Для поэта – на самой для него важной из всех высот; на высоте полнейшего самовыявления. Как во «время поэтов» было с Пушкиным. Даже с маленьким Дельвигом.
И – Бродский, универсальный антипод, своей уникальностью противостоящий, во всяком случае, противопоставляющий себя и Твардовскому, и Евтушенко, да, кажется, и решительно всем…
Замечаю: о нем, о его уникальности (!) чаще судят по его эпигонам, что плохо вяжется именно с уникальностью. В самом деле, очень легко имитировать то, что на поверхности: «интеллектуализм», надменную иронию, скепсис на грани цинизма. «Служенье Муз чего-то там не терпит». «Жить в эпоху свершений, имея возвышенный нрав, к сожалению, трудно. Красавице платье задрав, видишь то, что искал, а не новые дивные дивы». И т. д.
Да, в какой-то степени это стиль Бродского; в степени той самой, что, повторю, доступна его подражателям. Но таков ли сам Бродский, с его поэзией закрытости, как разне поощряющей имитацию? Хотя вернее сказать: с его поэзией несчастья и одиночества.
То есть вначале кажется, будто одиночество происходит рт уверенной самодостаточности, что, в общем, уж так нетрадиционно для русской поэзии, поэзии связности – или тоски по связности. «Одиночество учит сути вещей, ибо суть их тоже одиночество». «Одиночество есть человек в квадрате». Да, Бродский сам выбрал – из гордости? – одиночество как форму независимости. От всего. От всех. Даже от читателя, почему его поздняя манера словно обороняется от проникновения посторонних в суть и в глубь.

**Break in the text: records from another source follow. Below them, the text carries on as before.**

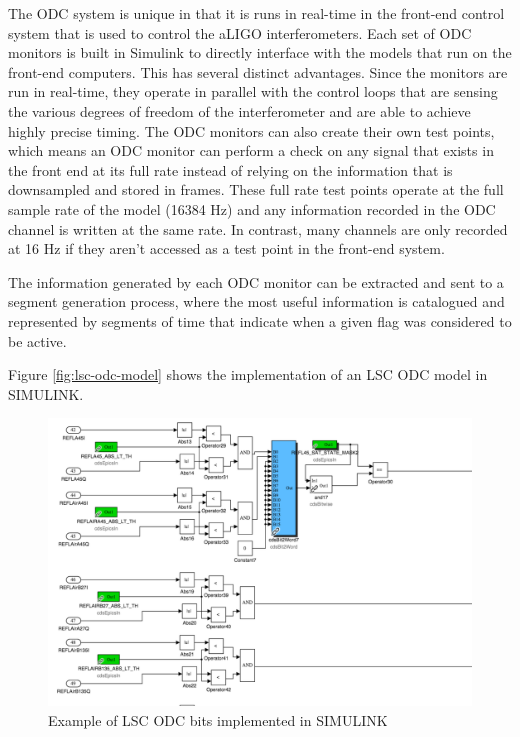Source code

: The ODC system is unique in that it is runs in real-time in the front-end control
system that is used to control the aLIGO interferometers. Each set of ODC monitors
is built in Simulink to directly interface with the models that run on the front-end
computers. This has several distinct advantages.
Since the monitors are run in real-time, they operate in parallel with the control
loops that are sensing the various degrees of freedom of the interferometer and are
able to achieve highly precise timing. The ODC monitors can also create their own
test points, which means an ODC monitor can perform a check on any signal that exists
in the front end at its full rate instead of relying on the information that is
downsampled and stored in frames.
These full rate test points operate at the full sample rate of the model (16384 Hz)
and any information recorded in the ODC channel is written at the same rate. In contrast,
many channels are only recorded at 16 Hz if they aren't accessed as a test point in the front-end system.

The information generated by each ODC monitor can be extracted and sent to a segment
generation process, where the most useful information is catalogued and represented by
segments of time that indicate when a given flag was considered to be active.

Figure \ref{fig:lsc-odc-model} shows the implementation of an LSC ODC 
model in SIMULINK. 

\begin{figure}[ht!]
\includegraphics[width=\textwidth]{figures/ODC/LSC-ODC-model}
\caption[LSC ODC SIMULINK Model Example]{Example of LSC ODC bits implemented in SIMULINK}
\end{figure}\label{fig:lsc-odc-model}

Свобода и одиночество. Свобода как одиночество. Одиночество как свобода – читай «Осенний крик ястреба», где удаленность от земли, льстящая гордой птице, оборачивается горьким сознанием, что крик ее, полудоносящийся вниз, обречен в лучшем случае на полупонимание. Что «весь человек» остается в неразличимости, как чересчур высоко залетевший ястреб. И понимаешь: то, что зовем стилем Иосифа Бродского, с его скепсисом и надменностью, с его усложненностью, порой нарочитой, – самозащитная корка. Изначальное и не опровергнутое опытом сознание, как ему чужероден мир.
Быть может, лучшие стихотворения – хотя бы с моей точки зрения – появляются, когда корка взламывается. Когда поэт беззащитен перед непосредственными и непрошеными впечатлениями. Тогда возникают – «Крик ястреба», «Осенний вечер в скромном городке», «На смерть Жукова» (тут автор, принципиальный, демонстративный отщепенец, не может, не хочет скрыть причастности к общей и, что бы там ни было, родной судьбе)… Так или иначе, опять и опять - вопреки, а не благодаря. Так или иначе, в основе – беда, бедственность, своя «жестокая война», а на дворе – не эпоха романтизма, когда само разочарование казалось признаком и синонимом величия духа (да и то – уже Онегин больно споткнется на байронизме, а Демон окажется бесплоден)…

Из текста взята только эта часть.